The IEEE Industry Application Society's 15th Electrical Safety Workshop is being held from 18 to 21 March

7 January 2008

An IEEE event in March in Dallas could save your life. In fact, its predecessors may have already saved yours without your even knowing it.

That event is the IEEE Industry Application Society's 15th Electrical Safety Workshop (ESW), being held from 18 to 21 March. Devoted to preventing electrical accidents and injuries in the workplace, it serves as a forum for exchanging ideas and practical experiences among 500 engineers, electricians, scientists, safety professionals, risk managers, and physicians.

“In the last 15 years, electrical occupational fatalities in the United States have been cut in half,” says IEEE Fellow Lanny Floyd, a member of the workshop’s steering committee. “That wasn’t just ESW’s doing, but it was one of the most significant forces driving change.”

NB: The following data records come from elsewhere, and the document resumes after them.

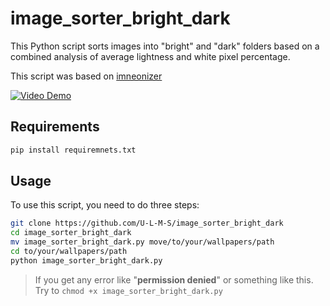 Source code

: # image_sorter_bright_dark

This Python script sorts images into "bright" and "dark" folders based on a combined analysis of average lightness and white pixel percentage.

This script was based on [imneonizer](https://github.com/imneonizer/How-to-find-if-an-image-is-bright-or-dark)

[![Video Demo](https://img.youtube.com/vi/glYLESaa1RE/0.jpg)](https://www.youtube.com/watch?v=glYLESaa1RE)

## Requirements

```sh
pip install requiremnets.txt
```

## Usage

To use this script, you need to do three steps:

```sh
git clone https://github.com/U-L-M-S/image_sorter_bright_dark
cd image_sorter_bright_dark
mv image_sorter_bright_dark.py move/to/your/wallpapers/path
cd to/your/wallpapers/path
python image_sorter_bright_dark.py
```

>If you get any error like "**permission denied**" or something like this. Try to `chmod +x image_sorter_bright_dark.py`
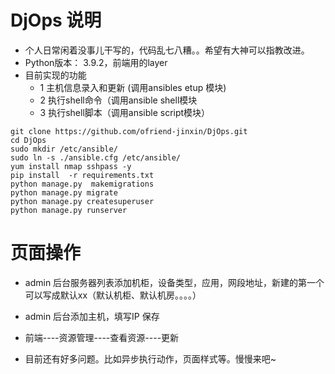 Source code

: # DjOps 说明
* 个人日常闲着没事儿干写的，代码乱七八糟。。希望有大神可以指教改进。
* Python版本： 3.9.2，前端用的layer
* 目前实现的功能
  * 1 主机信息录入和更新 (调用ansibles etup 模块)
  * 2 执行shell命令（调用ansible shell模块
  * 3 执行shell脚本（调用ansible script模块）

```
git clone https://github.com/ofriend-jinxin/DjOps.git
cd DjOps
sudo mkdir /etc/ansible/
sudo ln -s ./ansible.cfg /etc/ansible/
yum install nmap sshpass -y
pip install  -r requirements.txt
python manage.py  makemigrations
python manage.py migrate
python manage.py createsuperuser
python manage.py runserver
```
# 页面操作
* admin 后台服务器列表添加机柜，设备类型，应用，网段地址，新建的第一个可以写成默认xx（默认机柜、默认机房。。。。）
* admin 后台添加主机，填写IP 保存
* 前端----资源管理----查看资源----更新


* 目前还有好多问题。比如异步执行动作，页面样式等。慢慢来吧~


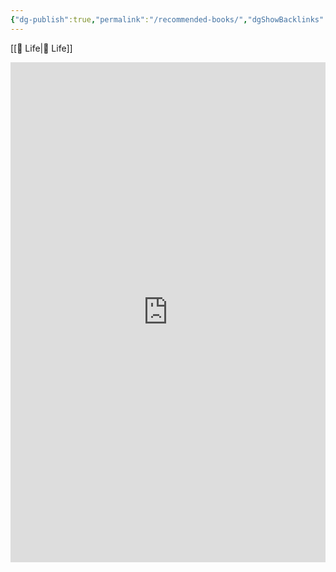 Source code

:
 ```yaml
---
{"dg-publish":true,"permalink":"/recommended-books/","dgShowBacklinks":false}
---
```



[[📘 Life\|📘 Life]]

<iframe style="border-width:0;" id="bookwyrm_list_embed" width="100%" height="800" title="Aaron's recommended books, a list by Aaron Young on BookWyrm" src="http://bookwyrm.social/list/910/embed/a673bd0c08f446e0960ef9b5261a7618"></iframe>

Because many electrical injuries stem from unsafe work practices, the workshop’s agenda will include information on safe practices and the latest in protective gear, as well as technical developments.

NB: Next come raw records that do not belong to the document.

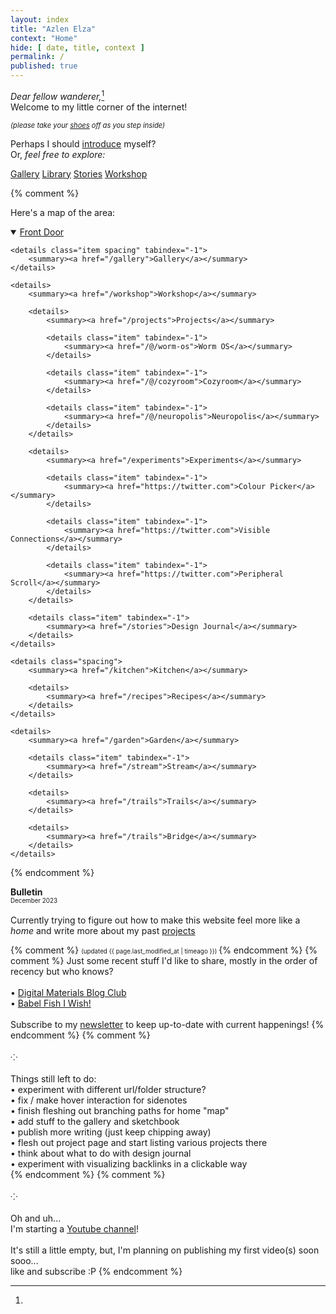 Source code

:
 ```yaml
---
layout: index
title: "Azlen Elza"
context: "Home"
hide: [ date, title, context ]
permalink: /
published: true
---
```


<em>Dear fellow wanderer,</em><span class="ignore">[^bulletin]</span><br>
Welcome to my little corner of the internet!


<span style="font-size: 0.8em; font-style: italic">(please take your <a href="/doorstep">shoes</a> off as you step inside)</span>



<!-- Let me tell you a [story](/stories) <br> -->
Perhaps I should [introduce](/intro) myself?<br>
Or, <em>feel free to explore:</em>

[Gallery](/gallery) [Library](/@/library) [Stories](/stories) [Workshop](/workshop)

{% comment %}

Here's a map of the area:

<details open>
    <summary><a href="/doorstep">Front Door</a></summary>
    
    <details class="item spacing" tabindex="-1">
		<summary><a href="/gallery">Gallery</a></summary>
	</details>
	
    <details>
		<summary><a href="/workshop">Workshop</a></summary>
		
		<details>
			<summary><a href="/projects">Projects</a></summary>

			<details class="item" tabindex="-1">
				<summary><a href="/@/worm-os">Worm OS</a></summary>
			</details>

			<details class="item" tabindex="-1">
				<summary><a href="/@/cozyroom">Cozyroom</a></summary>
			</details>
			
			<details class="item" tabindex="-1">
				<summary><a href="/@/neuropolis">Neuropolis</a></summary>
			</details>
		</details>

		<details>
			<summary><a href="/experiments">Experiments</a></summary>

			<details class="item" tabindex="-1">
				<summary><a href="https://twitter.com">Colour Picker</a></summary>
			</details>

			<details class="item" tabindex="-1">
				<summary><a href="https://twitter.com">Visible Connections</a></summary>
			</details>
			
			<details class="item" tabindex="-1">
				<summary><a href="https://twitter.com">Peripheral Scroll</a></summary>
			</details>
		</details>
		
		<details class="item" tabindex="-1">
			<summary><a href="/stories">Design Journal</a></summary>
		</details>
	</details>

	<details class="spacing">
		<summary><a href="/kitchen">Kitchen</a></summary>

		<details>
			<summary><a href="/recipes">Recipes</a></summary>
		</details>
	</details>
	
	<details>
		<summary><a href="/garden">Garden</a></summary>
		
		<details class="item" tabindex="-1">
			<summary><a href="/stream">Stream</a></summary>
		</details>

		<details>
			<summary><a href="/trails">Trails</a></summary>
		</details>
		
		<details>
			<summary><a href="/trails">Bridge</a></summary>
		</details>
	</details>
</details>

{% endcomment %}

<!--

Front door

Writing chamber / room
Printing press / news room


-->

[^bulletin]:
**Bulletin** <br>
<span class="page-date" style="font-size: 0.7em;">
    December 2023
</span>
<br><br>
Currently trying to figure out how to make this website feel more like a *home* and write more about my past [projects](/projects)
<br>

{% comment %}
<span class="page-date" style="font-size: 0.7em;">
    (updated {{ page.last_modified_at | timeago }})
</span>
{% endcomment %}
{% comment %}
Just some recent stuff I'd like to share, mostly in the order of recency but who knows? <br><br>
• [Digital Materials Blog Club](/writing/digital-materials-blog-club) <span class="new"></span> <br>
• [Babel Fish I Wish!](/writing/babel-fish-I-wish) <br>
<br>
Subscribe to my [newsletter](/newsletter) to keep up-to-date with current happenings!
{% endcomment %}
{% comment %}
<br><br>⁘<br><br>
Things still left to do:<br>
• experiment with different url/folder structure?<br>
• fix / make hover interaction for sidenotes<br>
• finish fleshing out branching paths for home "map"<br>
• add stuff to the gallery and sketchbook<br>
• publish more writing (just keep chipping away)<br>
• flesh out project page and start listing various projects there<br>
• think about what to do with design journal<br>
• experiment with visualizing backlinks in a clickable way<br>
{% endcomment %}
{% comment %}
<br><br>⁘<br><br>
Oh and uh...<br>
I'm starting a [Youtube channel](https://youtube.com/@azlenelza)!
<br><br>
It's still a little empty, but, I'm planning on publishing my first video(s) soon sooo...<br>like and subscribe :P
{% endcomment %}




<style>
    .sidenote-number, .sidenote::before {
        visibility: hidden !important;
        pointer-events: none;
    }
</style>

NOT A CONFERENCE As a workshop, ESW differs from conventional conferences. “From the very beginning, we wanted it to be interactive—not just speakers delivering papers but participation and questions from attendees too,” Floyd says. “Instead of parallel sessions, we hold 26 single sessions, with lots of breaks to stimulate interaction.”

The interaction goes on among attendees that include representatives of standards organizations, such as the National Fire Protection Association, and government safety agencies, including the Occupational Safety and Health Agency and the National Institute of Occupational Safety and Health Administration. Accordingly, the workshop has also pushed, promoted, and helped develop guides to safety standards. Some of the most important of these are IEEE’s Yellow Book; Guide for Maintenance, Operation, and Safety of Industrial and Commercial Power Systems (IEEE Std. 902-1998); Guide for Performing Arc Flash Hazard Calculations (IEEE Std. 1584); and the National Fire Protection Association’s Standard for Electrical Safety in the Workplace (NFPA-70E-2004). On the workshop agenda are revisions and practical applications of codes and standards and a preview of the revised NFPA-70E, which will be issued late next year.

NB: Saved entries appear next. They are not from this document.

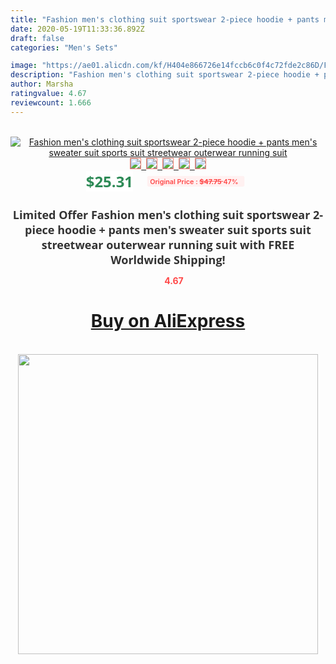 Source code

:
 ```yaml
---
title: "Fashion men's clothing suit sportswear 2-piece hoodie + pants men's sweater suit sports suit streetwear outerwear running suit"
date: 2020-05-19T11:33:36.892Z
draft: false
categories: "Men's Sets"

image: "https://ae01.alicdn.com/kf/H404e866726e14fccb6c0f4c72fde2c86D/Fashion-men-s-clothing-suit-sportswear-2-piece-hoodie-pants-men-s-sweater-suit-sports-suit.jpg"
description: "Fashion men's clothing suit sportswear 2-piece hoodie + pants men's sweater suit sports suit streetwear outerwear running suit"
author: Marsha
ratingvalue: 4.67
reviewcount: 1.666
---
```

<br>
<div style="text-align: center;">
<a href="https://s.click.aliexpress.com/e/_AL5ckV" target="_blank" rel="nofollow noopener noreferrer"><img alt="Fashion men's clothing suit sportswear 2-piece hoodie + pants men's sweater suit sports suit streetwear outerwear running suit" class="magnifier-image" src="https://ae01.alicdn.com/kf/H404e866726e14fccb6c0f4c72fde2c86D/Fashion-men-s-clothing-suit-sportswear-2-piece-hoodie-pants-men-s-sweater-suit-sports-suit.jpg_640x640.jpg">
<br>
<img style="border:1px solid salmon" src="https://ae01.alicdn.com/kf/H404e866726e14fccb6c0f4c72fde2c86D/Fashion-men-s-clothing-suit-sportswear-2-piece-hoodie-pants-men-s-sweater-suit-sports-suit.jpg_120x120.jpg">&nbsp;&nbsp;<img style="border:1px solid salmon" src="https://ae01.alicdn.com/kf/H5f1c3a7449244ce3bd631ea8febc7cf7n/Fashion-men-s-clothing-suit-sportswear-2-piece-hoodie-pants-men-s-sweater-suit-sports-suit.jpg_120x120.jpg">&nbsp;&nbsp;<img style="border:1px solid salmon" src="https://ae01.alicdn.com/kf/H18078ff71daa408d9e6745faeafa8d602/Fashion-men-s-clothing-suit-sportswear-2-piece-hoodie-pants-men-s-sweater-suit-sports-suit.jpg_120x120.jpg">&nbsp;&nbsp;<img style="border:1px solid salmon" src="https://ae01.alicdn.com/kf/H040b67f20d1f4025ac8a945c03aa2176j/Fashion-men-s-clothing-suit-sportswear-2-piece-hoodie-pants-men-s-sweater-suit-sports-suit.jpg_120x120.jpg">&nbsp;&nbsp;<img style="border:1px solid salmon" src="https://ae01.alicdn.com/kf/H82eede920ea342d9a0bf76b9eea73401V/Fashion-men-s-clothing-suit-sportswear-2-piece-hoodie-pants-men-s-sweater-suit-sports-suit.jpg_120x120.jpg"></a></div><br0>
<div style="text-align: center;"><span style="background-color: white; border: 0px; box-sizing: border-box; color: seagreen; display: inline-block; font-family: &quot;open sans&quot; , &quot;arial&quot; , &quot;helvetica&quot; , sans-serif , &quot;heiti&quot;; font-size: 24px; font-stretch: inherit; font-weight: 700; line-height: inherit; margin: 0px 10px 0px 0px; padding: 0px; vertical-align: middle;">$25.31 </span>
<span style="background: rgb(255 , 241 , 241); border-radius: 3px; border: 0px; box-sizing: border-box; color: #ff4747; display: inline-block; font-family: inherit; font-size: 12px; font-stretch: inherit; font-style: inherit; font-variant: inherit; font-weight: 600; line-height: inherit; margin: 0px; padding: 2px 5px; transform: scale(0.9); vertical-align: middle;">Original Price : <b style="text-decoration: line-through;">$47.75 </b> 47%&nbsp;&nbsp;</span></div>
<h1 style="color: #333333; display: inline-block; font-family: &quot;open sans&quot; , &quot;arial&quot; , &quot;helvetica&quot; , sans-serif , &quot;heiti&quot;; font-size: 18px; font-stretch: inherit; font-weight: 700; text-align: center;">Limited Offer Fashion men's clothing suit sportswear 2-piece hoodie + pants men's sweater suit sports suit streetwear outerwear running suit with FREE Worldwide Shipping!</h1>
<div style="color: #ff4747; text-align: center;">
<img src="https://4.bp.blogspot.com/-M0ZcTcb-5uY/XleCXlxnR4I/AAAAAAAAAEc/OrjgMkXV1oMQFaCRZj5HQwOCBcu3w1FegCPcBGAYYCw/s1600/star.png" style="height: 15px;">&nbsp;<b>4.67</b></div>
<div class="button_cont" align="center"><a class="buynow_a" href="https://s.click.aliexpress.com/e/_AL5ckV" target="_blank" rel="nofollow noopener noreferrer"><H1>Buy on AliExpress</H1></a></div><br>
<div class="separator" style="clear: both; text-align: center;">
<img src="https://lh3.googleusercontent.com/-pTy5HemUv9M/XlePHvY0dAI/AAAAAAAAAE4/0nX5iRUoIWY8eMW9Dpxeirr157OZliDIgCLcBGAsYHQ/s1600/badge.gif" width="480">
</div>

“The workshop has made more people aware of the content and value of 70E than NFPA could have through traditional marketing methods,” says IEEE Senior Member David Pace, another steering committee member. “The same is true, to a slightly lesser degree, for related standards published by the IEEE, ANSI, ASTM, and others.” The workshop isn’t trying to achieve consensus, as standards development groups do, notes Floyd, but rather to become “a forum where new possibilities can surface and be a catalyst for accelerating change.”

Other topics include advances in design safety and the latest results from arc flash hazards testing. Arc flash, a hazard distinct from electric shock or burns, was not widely recognized when the workshop was created, in 1991. Since then, the workshop has promoted the need and the means to mitigate this hazard, and several sessions will be devoted to it.

A faulty understanding of these hazards can lead to many unsafe practices and behaviors, notes Pace.

“Clearly, things that were considered acceptable 15 years ago are not acceptable today,” he says. “There’s been a culture shift.”

That’s what ESW is all about. While other IEEE events may adopt a new mission statement each year, the purpose of the ESW workshop has remained the same: to change the electrical safety culture, for the better.